Most mornings at work, I read job-related email while chowing down a bowl of breakfast cereal soaked in skim milk. Recently, I purchased a box of organic high fiber, low-fat, whole grain cereal, rich in Omega-3s and dotted with freeze-dried blueberries. The manufacturer calls this product “nutritionally sophisticated” but the eater could just as easily describe it as flavorless.
I expect fortified strands, seeds and flakes to have the texture and taste of pencil shavings, but I will never understand why a blowtorch is required to unseal the freshness bag within the box. If one does a three word Google search on packaging, difficult, and open, thirteen million results appear in 0.39 seconds, most dedicated to the tortuous hard plastic shell casing invented by a descendant of the Marquis de Sade.
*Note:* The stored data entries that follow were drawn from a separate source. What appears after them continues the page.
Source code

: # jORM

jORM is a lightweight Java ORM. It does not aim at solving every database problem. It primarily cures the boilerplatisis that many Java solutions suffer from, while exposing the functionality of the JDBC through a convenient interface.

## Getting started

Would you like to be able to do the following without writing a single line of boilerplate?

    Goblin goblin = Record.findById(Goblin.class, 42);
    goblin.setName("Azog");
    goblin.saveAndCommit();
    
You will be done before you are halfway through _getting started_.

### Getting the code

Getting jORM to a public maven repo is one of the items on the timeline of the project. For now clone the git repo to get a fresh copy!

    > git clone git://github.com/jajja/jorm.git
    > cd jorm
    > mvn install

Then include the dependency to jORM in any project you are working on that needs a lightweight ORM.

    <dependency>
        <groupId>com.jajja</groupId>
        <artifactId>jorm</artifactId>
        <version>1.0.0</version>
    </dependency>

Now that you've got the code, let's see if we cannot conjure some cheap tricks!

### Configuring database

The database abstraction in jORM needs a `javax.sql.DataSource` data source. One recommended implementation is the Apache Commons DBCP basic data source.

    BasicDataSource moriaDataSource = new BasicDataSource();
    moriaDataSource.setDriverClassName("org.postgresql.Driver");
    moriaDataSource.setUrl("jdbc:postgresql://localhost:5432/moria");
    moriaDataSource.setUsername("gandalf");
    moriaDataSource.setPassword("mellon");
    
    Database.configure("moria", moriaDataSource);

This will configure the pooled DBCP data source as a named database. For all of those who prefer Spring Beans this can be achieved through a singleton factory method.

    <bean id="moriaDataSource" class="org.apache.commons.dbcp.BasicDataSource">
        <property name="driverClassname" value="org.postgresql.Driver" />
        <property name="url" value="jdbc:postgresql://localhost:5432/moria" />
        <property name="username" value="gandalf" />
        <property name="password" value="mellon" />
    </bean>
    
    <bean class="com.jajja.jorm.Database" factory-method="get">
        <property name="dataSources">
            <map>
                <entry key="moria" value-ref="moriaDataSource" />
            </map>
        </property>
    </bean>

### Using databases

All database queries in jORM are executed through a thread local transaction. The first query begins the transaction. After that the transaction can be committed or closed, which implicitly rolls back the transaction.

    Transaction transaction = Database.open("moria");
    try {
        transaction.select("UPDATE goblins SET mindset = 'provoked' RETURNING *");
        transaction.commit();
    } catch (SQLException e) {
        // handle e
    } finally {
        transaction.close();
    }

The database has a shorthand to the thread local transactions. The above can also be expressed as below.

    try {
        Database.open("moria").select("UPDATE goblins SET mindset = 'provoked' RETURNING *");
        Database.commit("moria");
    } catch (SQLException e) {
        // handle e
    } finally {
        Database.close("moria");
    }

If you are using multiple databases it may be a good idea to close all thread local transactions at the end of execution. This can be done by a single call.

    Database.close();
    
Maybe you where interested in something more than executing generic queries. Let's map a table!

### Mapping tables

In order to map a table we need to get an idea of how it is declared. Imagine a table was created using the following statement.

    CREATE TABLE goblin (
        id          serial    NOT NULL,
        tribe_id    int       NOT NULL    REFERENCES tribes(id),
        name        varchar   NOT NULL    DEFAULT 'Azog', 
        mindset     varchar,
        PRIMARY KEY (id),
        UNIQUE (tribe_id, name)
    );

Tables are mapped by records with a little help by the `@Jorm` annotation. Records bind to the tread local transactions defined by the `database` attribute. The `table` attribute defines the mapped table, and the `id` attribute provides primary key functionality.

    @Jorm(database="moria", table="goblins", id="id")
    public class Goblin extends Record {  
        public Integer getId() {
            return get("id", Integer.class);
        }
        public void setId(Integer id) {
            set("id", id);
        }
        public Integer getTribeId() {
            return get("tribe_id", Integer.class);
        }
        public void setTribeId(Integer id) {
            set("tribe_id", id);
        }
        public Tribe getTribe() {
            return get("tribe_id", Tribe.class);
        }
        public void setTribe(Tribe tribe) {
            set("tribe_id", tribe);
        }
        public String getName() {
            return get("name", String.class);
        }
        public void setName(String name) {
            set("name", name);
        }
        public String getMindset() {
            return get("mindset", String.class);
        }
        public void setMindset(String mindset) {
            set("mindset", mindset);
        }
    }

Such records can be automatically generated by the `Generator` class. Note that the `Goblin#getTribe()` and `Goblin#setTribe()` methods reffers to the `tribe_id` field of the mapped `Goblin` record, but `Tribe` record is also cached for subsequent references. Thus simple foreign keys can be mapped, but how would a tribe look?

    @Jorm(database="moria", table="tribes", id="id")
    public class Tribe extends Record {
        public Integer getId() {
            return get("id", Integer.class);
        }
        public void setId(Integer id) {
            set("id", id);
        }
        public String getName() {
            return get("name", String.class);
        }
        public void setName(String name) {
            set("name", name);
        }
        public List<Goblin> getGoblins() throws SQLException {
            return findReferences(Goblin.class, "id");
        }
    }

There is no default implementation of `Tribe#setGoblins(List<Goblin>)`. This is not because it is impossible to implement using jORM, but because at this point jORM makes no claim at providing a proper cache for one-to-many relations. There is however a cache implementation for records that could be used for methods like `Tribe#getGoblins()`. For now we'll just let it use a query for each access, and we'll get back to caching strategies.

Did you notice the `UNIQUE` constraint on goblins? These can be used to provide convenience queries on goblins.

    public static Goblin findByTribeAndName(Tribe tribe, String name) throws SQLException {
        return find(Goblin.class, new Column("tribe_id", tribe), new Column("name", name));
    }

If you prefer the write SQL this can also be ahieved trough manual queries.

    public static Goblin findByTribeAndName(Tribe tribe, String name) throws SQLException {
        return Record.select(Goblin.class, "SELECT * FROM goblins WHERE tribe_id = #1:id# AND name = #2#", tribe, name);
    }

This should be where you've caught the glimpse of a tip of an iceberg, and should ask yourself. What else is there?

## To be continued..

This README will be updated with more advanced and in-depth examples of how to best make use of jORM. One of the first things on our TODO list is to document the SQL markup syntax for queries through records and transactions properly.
Some chip and popcorn bags are impossible to open if you fail to exploit the notch in the lip, others that are notch-less open with ease, and a third group are open-averse unless cut with the jaws of life third cousin twice removed, a scissors. My cereal’s defiant inner freshness bag is in this latter group.
Why must a simple inner freshness bag be welded shut with an adhesive so powerful it could rip flesh off the bone if applied to exposed skin? As I struggle to tear open the obstinate bag that is rewarding me with searing pain in the fingers and thumbs, the sane solution is to stop battling and cut the bag with a scissors. But, who’s sane first thing in the morning?
Certainly not me.
I am as determined to conquer opening this plastic bag with my bare hands as tennis champion Rafael Nadal was to win the career Gland Slam. Yet, the bag could be Rafael Nadal since it is beating me. The best I can achieve is a tracheotomy-sized hole in the center of it.
Logically, I know I should stop, but since I am temporarily insane I must continue. Incensed, I persist, slip my fingers inside the hole, and in a futile attempt to get the bag to open across the top, it resists. I am only succeeding in expanding the hole. Exhausted with playing mouse and cat, the bag one-ups me.
The seam down the middle splits. The cereal spills out onto my desk’s top.
In response to this fiasco of my own making, my boss announces, “The copier needs toner.” I scream inside my head, “Are you blind? Can’t you see I’m having a cereal crisis!” She notices my problem. “And why do you have all that cereal on your desk?” Before I can explain, she walks away.
With my stomach growling like a ravenous pack animal, I replace the toner, glaring at the ripped open cereal bag sitting triumphantly on my desk.
The next day, I eat a bagel.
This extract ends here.